John Cleese reprised the role of Basil in the song "Don't Mention the World Cup", an allusion to "don't mention the war" from the Fawlty Towers episode "The Germans", for the 2006 FIFA World Cup, which was played in Germany.

Cleese appeared as Basil in a 2016 TV advertisement for Specsavers during which, in a reference to the Fawlty Towers episode "Gourmet Night" where the character thrashes his car with a branch, Basil accidentally attacks an adjacent police car, mistaking it for his own.

In February 2023 a revival to Fawlty Towers was announced with Cleese reprising the role as an older Basil still running the hotel whilst trying to fit into the modern world.

Origins
Fawlty Towers was inspired by the Monty Python team's stay in the Gleneagles Hotel in Torquay. Cleese and Booth stayed on at the hotel after filming for the Python show had finished. The owner, Mr Donald Sinclair, was very rude, throwing a bus timetable at a guest who asked when the next bus to town would arrive and placing Eric Idle's suitcase behind a wall in the garden in case it contained a bomb (actually it contained a ticking alarm clock). He also criticised the American-born Terry Gilliam's table manners for being too American (he had the fork in what Sinclair considered to be the wrong hand while eating). Cleese used the name "Donald Sinclair" for his character in the 2001 film Rat Race. In the episode "The Builders", Fawlty refers to a local hotel or restaurant called "Gleneagles" while talking to Miss Gatsby and Miss Tibbs. Cleese once lived in London's Basil Street.

Cultural references
In the British fantasy series Redwall, an extremely sarcastic and imprudent anthropomorphic hare, "Basil Stag Hare", makes an appearance. Author Brian Jacques claims to have based his name and character on Basil Fawlty.

In the 2004 film Shrek 2, John Cleese's character of King Harold references the character by using Fawlty's excuse of "war wound shrapnel" with "Just the old Crusade wound playing up a bit".

In the 2016 movie Deadpool, one of the scenes sees the titular character (played by Ryan Reynolds) asking Ajax (played by Ed Skrein) what his name is, he asks many names and one of them is Basil Fawlty.

In the 2016 expansion Blood and Wine for the video game The Witcher 3: Wild Hunt, there is a character named Barnabas-Basil Foulty who acts as Geralt's majordomo.

In the comedy-drama anthology series The White Lotus, resort manager Armand (played by Murray Bartlett) bears a strong physical resemblance to Basil Fawlty.
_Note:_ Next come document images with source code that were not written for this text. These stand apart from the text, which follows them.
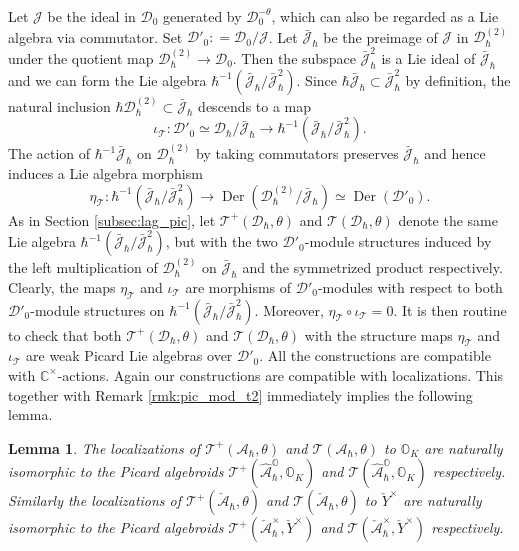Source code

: \documentclass[12pt]{amsart}
\newcommand{\C}{\mathbb{C}}
\newcommand{\A}{\mathcal{A}}
\newcommand{\J}{\mathcal{J}}
\newcommand{\Orb}{\mathbb{O}}
\newcommand{\T}{\mathcal{T}}
\newcommand{\TT}{\mathscr{T}}
\newcommand{\cm}{\C^\times}
\newcommand{\Dcal}{\mathcal{D}}
\newcommand{\der}{{\operatorname{Der}}}
\newtheorem{Lem}[Thm]{Lemma}
\theoremstyle{definition}
\numberwithin{equation}{section}
\begin{document}
 Let $\J$ be the ideal in $\Dcal_0$ generated by $\Dcal_0^{-\theta} $, which can also be regarded as a Lie algebra via commutator. Set $\Dcal'_0: = \Dcal_0 / \J$. Let $\bar{\J}_\hbar$ be the preimage of $\J$ in $\Dcal_\hbar^{(2)}$ under the quotient map $\Dcal_\hbar^{(2)} \to \Dcal_0$. Then the subspace $\bar{\J}_\hbar^2$ is a Lie ideal of $ \bar{\J}_\hbar$ and we can form the Lie algebra $\hbar^{-1} (\bar{\J}_\hbar / \bar{\J}_\hbar^2)$. Since $\hbar \bar{\J}_\hbar \subset \bar{\J}_\hbar^2$ by definition, the natural inclusion $\hbar \Dcal_\hbar^{(2)}  \subset  \bar{\J}_\hbar$ descends to a map
   \[  \iota_\T: \Dcal'_0 \simeq \Dcal_\hbar / \bar{\J}_\hbar \to \hbar^{-1} (\bar{\J}_\hbar / \bar{\J}_\hbar^2). \]
The action of $\hbar^{-1} \bar{\J}_\hbar$ on $\Dcal_\hbar^{(2)}$ by taking commutators preserves $\bar{\J}_\hbar$ and hence induces a Lie algebra morphism
   \[ \eta_\T: \hbar^{-1} (\bar{\J}_\hbar / \bar{\J}_\hbar^2) \to \der(\Dcal_\hbar^{(2)} / \bar{\J}_\hbar) \simeq \der(\Dcal'_0). \]
 As in Section \ref{subsec:lag_pic}, let $\T^+(\Dcal_\hbar, \theta)$ and $\T(\Dcal_\hbar, \theta)$ denote the same Lie algebra $\hbar^{-1} (\bar{\J}_\hbar / \bar{\J}_\hbar^2)$, but with the two $\Dcal'_0$-module structures induced by the left multiplication of $\Dcal_\hbar^{(2)}$ on $\bar{\J}_\hbar$ and the symmetrized product respectively. Clearly, the  maps $\eta_\T$ and $\iota_\T$ are morphisms of $\Dcal'_0$-modules with respect to both $\Dcal'_0$-module structures on $\hbar^{-1} (\bar{\J}_\hbar / \bar{\J}_\hbar^2)$. Moreover, $\eta_\T \circ \iota_\T = 0$. It is then routine to check that both $\T^+(\Dcal_\hbar, \theta)$ and $\T(\Dcal_\hbar, \theta)$ with the structure maps  $\eta_\T$ and $\iota_\T$ are weak Picard Lie algebras over $\Dcal'_0$. All the constructions are compatible with $\cm$-actions. Again our constructions are compatible with localizations. This together with Remark \ref{rmk:pic_mod_t2} immediately implies the following lemma.

 \begin{Lem}\label{lem:Picard_loc}
 	The localizations of $\T^+( \A_\hbar, \theta)$ and $\T( \A_\hbar, \theta)$ to $\Orb_K$ are naturally isomorphic to the Picard algebroids $\TT^+(\hat{\A}_\hbar^\Orb, \Orb_K)$ and $\TT(\hat{\A}_\hbar^\Orb, \Orb_K)$ respectively. Similarly the localizations of $\T^+( \check{\A}_\hbar, \theta)$ and $\T( \check{\A}_\hbar, \theta)$ to $\check{Y}^\times$ are naturally isomorphic to the Picard algebroids $\TT^+(\check{\A}_\hbar^\times, \check{Y}^\times)$ and $\TT(\check{\A}_\hbar^\times, \check{Y}^\times)$ respectively.
 \end{Lem}
\end{document}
Like Basil he frequently displays erratic and sarcastic behaviour and is highly antagonistic towards certain guests.

Adaptations
When Fawlty Towers was remade for American television, the character of Basil Fawlty was also remade. In the 1978 remake Snavely, Basil's character is recreated as loud-mouthed Henry Snavely. In Amanda's, the character was recreated somewhat as the rude Amanda Cartwright, and in Payne, the character appeared as meddlesome Royal Payne.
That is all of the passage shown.